Trago, hoje, palavras brancas, palavras com perfume a flores de jardim, palavras vestidas com a inocência possível que a primavera (ainda) evoca.
Trago palavras antigas, daquelas que nos dão colo e nos salvam de todos os pecados. Trago a palavra mãe e a palavra luz, a palavra mar e a palavra sim, a palavra pai e a palavra mão. Trago a doçura das coisas simples, dos rebuçados dos arraiais, dos sorvetes da Barreirinha, das cerejas colhidas nas orelhas, dos risos dos miúdos quando toca para o recreio.
Trago as palavras que trafico, no meio dos desencantos e das inquietações. Tento (e muitas vezes, é só isso: uma tentativa) acender pirilampos nestas noites dos homens que nos foram dadas viver. Tento levar o (pouco) que tenho a quem tem menos do que eu. Tento (e muitas vezes, e só isso: uma tentativa) que as minhas palavras (estas que agora escrevo) acordem o que (ainda) resta da verdade do que somos. Tento (e muitas vezes, e só isso: uma tentativa).

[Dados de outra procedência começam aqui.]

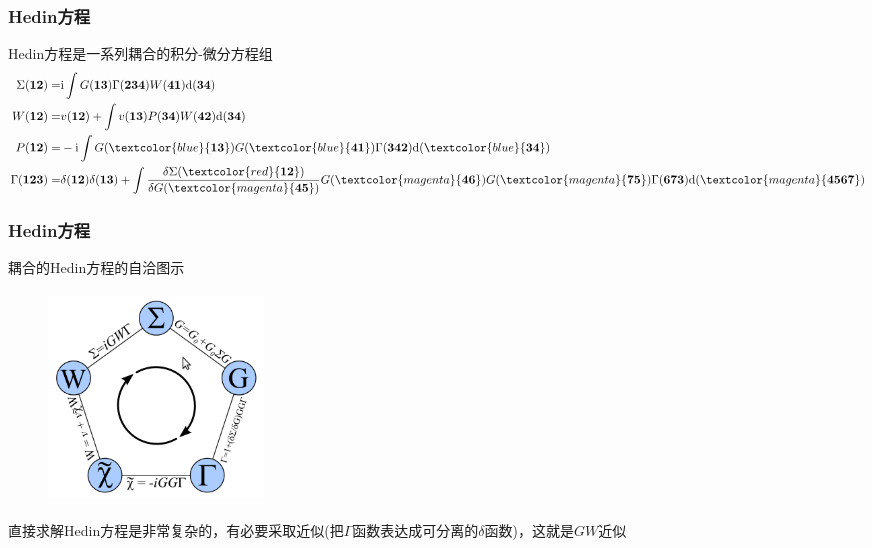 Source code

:\frame
{
	\frametitle{\textrm{Hedin}方程} 
	\textrm{Hedin}方程是一系列耦合的积分-微分方程组%
	\begin{displaymath}
		\begin{aligned}
			\Sigma(\mathbf{12})=&\mathrm{i}\int G(\mathbf{13})\Gamma(\mathbf{234})W(\mathbf{41})\mathrm{d}(\mathbf{34})\\
			W(\mathbf{12})=&v(\mathbf{12})+\int v(\mathbf{13})P(\mathbf{34})W(\mathbf{42})\mathrm{d}(\mathbf{34})\\
			P(\mathbf{12})=&-\mathrm{i}\int G(\textcolor{blue}{\mathbf{13}})G(\textcolor{blue}{\mathbf{41}})\Gamma(\mathbf{342})\mathrm{d}(\textcolor{blue}{\mathbf{34}})\\
			\Gamma(\mathbf{123})=&\delta(\mathbf{12})\delta(\mathbf{13})+\int \frac{\delta\Sigma(\textcolor{red}{\mathbf{12}})}{\delta G(\textcolor{magenta}{\mathbf{45}})}G(\textcolor{magenta}{\mathbf{46}})G(\textcolor{magenta}{\mathbf{75}})\Gamma(\mathbf{673})\mathrm{d}(\textcolor{magenta}{\mathbf{4567}})
		\end{aligned}
	\end{displaymath}
	{\fontsize{7.2pt}{6.2pt}}
{\fontsize{9.0pt}{6.2pt}}
}

\frame
{
	\frametitle{\textrm{Hedin}方程} 
	耦合的\textrm{Hedin}方程的自洽图示
\begin{figure}[h!]
\centering
\vspace{-10pt}
\includegraphics[height=2.2in,width=2.25in,viewport=5 5 330 335,clip]{Figures/GW-1.png}
\label{GW-1}
\end{figure}
	直接求解\textrm{Hedin}方程是非常复杂的，有必要采取近似(把$\Gamma$函数表达成可分离的$\delta$函数)，这就是$GW$近似
}

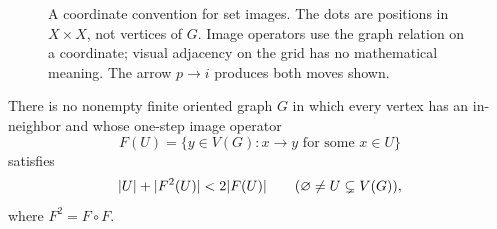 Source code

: \begin{figure}[ht]\centering
\caption{A coordinate convention for set images. The dots are positions in $X\times X$, not vertices of $G$. Image operators use the graph relation on a coordinate; visual adjacency on the grid has no mathematical meaning. The arrow $p\to i$ produces both moves shown.}
\end{figure}
\begin{proposition}\label{prop:no-concavity}
There is no nonempty finite oriented graph $G$ in which every vertex has an
in-neighbor and whose one-step image operator
\[
 F(U)=\{y\in V(G):x\to y\text{ for some }x\in U\}
\]
satisfies
\begin{equation}\label{eq:impossible-concavity}
 \lvert U\rvert+\lvert F^2(U)\rvert<2\lvert F(U)\rvert
 \qquad(\varnothing\ne U\subsetneq V(G)),
\end{equation}
where $F^2=F\circ F$.
\end{proposition}

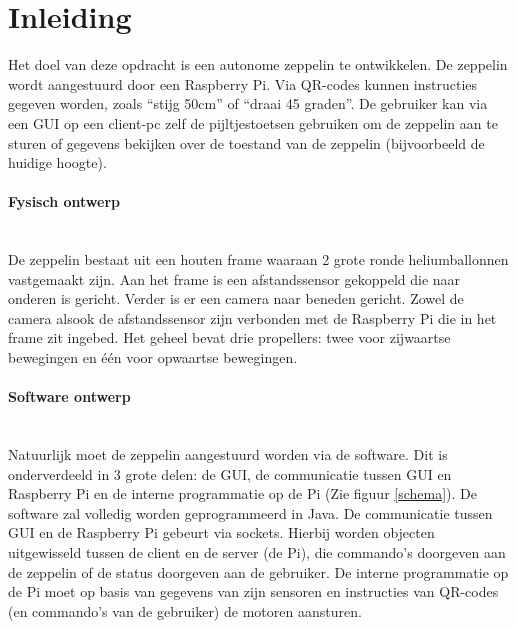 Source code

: \documentclass[tt]{penoverslag}
\begin{document}
\maketitlepage


\begin{abstract}

\end{abstract}


\tableofcontents\newpage


\section{Inleiding}
Het doel van deze opdracht is een autonome zeppelin te ontwikkelen. De zeppelin wordt aangestuurd door een Raspberry Pi. Via QR-codes kunnen instructies gegeven worden, zoals ``stijg 50cm'' of ``draai 45   graden''. De gebruiker kan via een GUI op een client-pc zelf de pijltjestoetsen gebruiken om de zeppelin aan te sturen of gegevens bekijken over de toestand van de zeppelin (bijvoorbeeld de huidige hoogte).

\paragraph{Fysisch ontwerp}
~\\ 
De zeppelin bestaat uit een houten frame waaraan 2 grote ronde heliumballonnen vastgemaakt zijn. Aan het frame is een afstandssensor gekoppeld die naar onderen is gericht. Verder is er een camera naar beneden gericht. Zowel de camera alsook de afstandssensor zijn verbonden met de Raspberry Pi die in het frame zit ingebed. Het geheel bevat drie propellers: twee voor zijwaartse bewegingen en \'{e}\'{e}n voor opwaartse bewegingen.


\paragraph{Software ontwerp}
~\\
Natuurlijk moet de zeppelin aangestuurd worden via de software. Dit is onderverdeeld in 3 grote delen: de GUI, de communicatie tussen GUI en Raspberry Pi en de interne programmatie op de Pi (Zie figuur \ref{schema}). De software zal volledig worden geprogrammeerd in Java. 
De communicatie tussen GUI en de Raspberry Pi gebeurt via sockets. Hierbij worden objecten uitgewisseld tussen de client en de server (de Pi), die commando's doorgeven aan de zeppelin of de status doorgeven aan de gebruiker. De interne programmatie op de Pi moet op basis van gegevens van zijn sensoren en instructies van QR-codes (en commando's van de gebruiker) de motoren aansturen. 
\end{document}
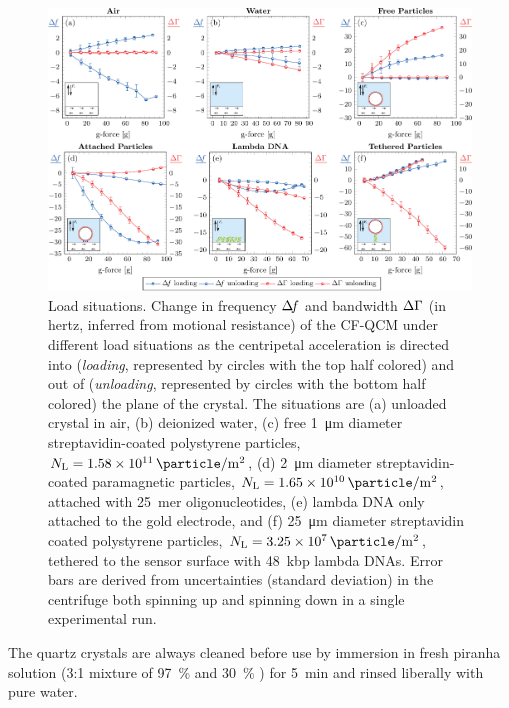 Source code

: \begin{figure}[ht]
\centering
\includegraphics[width=16cm,keepaspectratio]{qcm/figures/figure2.pdf}
\caption{Load situations.
Change in frequency $\Delta\!f$ and bandwidth $\Delta\Gamma$
(in hertz, inferred from motional resistance) of
the CF-QCM under different load situations as the centripetal acceleration
is directed into (\textit{loading}, represented by circles with the top half
colored) and out of (\textit{unloading}, represented by circles with the
bottom half colored) the plane of the crystal.
The situations are
(a) unloaded crystal in air,
(b) deionized water,
(c) free \SI{1}{\micro\meter} diameter streptavidin-coated polystyrene
particles, $N_\mathrm{L}=\SI{1.58e11}{\particle\per\meter\squared}$,
(d) \SI{2}{\micro\meter} diameter streptavidin-coated paramagnetic
particles, $N_\mathrm{L}=\SI{1.65e10}{\particle\per\meter\squared}$,
attached with \SI{25}{mer} oligonucleotides,
(e) lambda DNA only attached to the gold electrode, and
(f) \SI{25}{\micro\meter} diameter streptavidin
coated polystyrene particles,
$N_\mathrm{L}=\SI{3.25e7}{\particle\per\meter\squared}$, tethered to the sensor surface with
\SI{48}{kbp} lambda DNAs.  Error bars are derived from uncertainties
(standard deviation) in the centrifuge both spinning up and spinning down in a single experimental run.}
\label{fig:loadplot}
\end{figure}
The quartz crystals are always cleaned before use by immersion
in fresh piranha solution (3:1 mixture of \SI{97}{\percent}  and
\SI{30}{\percent} ) for \SI{5}{\minute} and rinsed liberally with
pure water.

E penso em Maria, a mulher das palavras caladas e do colo pronto. Penso nas pessoas da minha história que me ensinaram que o amor é sempre um lugar possível. Penso nos que amei e que já não estão. Penso nos que estão e que, apesar de todas as coisas, teimam em aplanar o chão em que caminho. Penso em mim e na minha voz. Penso em si e na sua voz e no tanto que, juntos, podemos fazer para convocar, de novo, as palavras que podem vir a salvar o mundo.
Trago palavras e silêncio. É ele que me permite ouvir o que é preciso para, depois, dizer. É ele que deixa respirar os espaços que ficam depois de se ter dito muitas coisas. É ele que nos dá acesso aos sinais.
Trago palavras e silêncios. E, se às vezes me calo, é porque o que tenho para contar não vale a pena ser contado.
Trago palavras. Brancas. Antigas. Doces. Não tenho mais nada para entregar.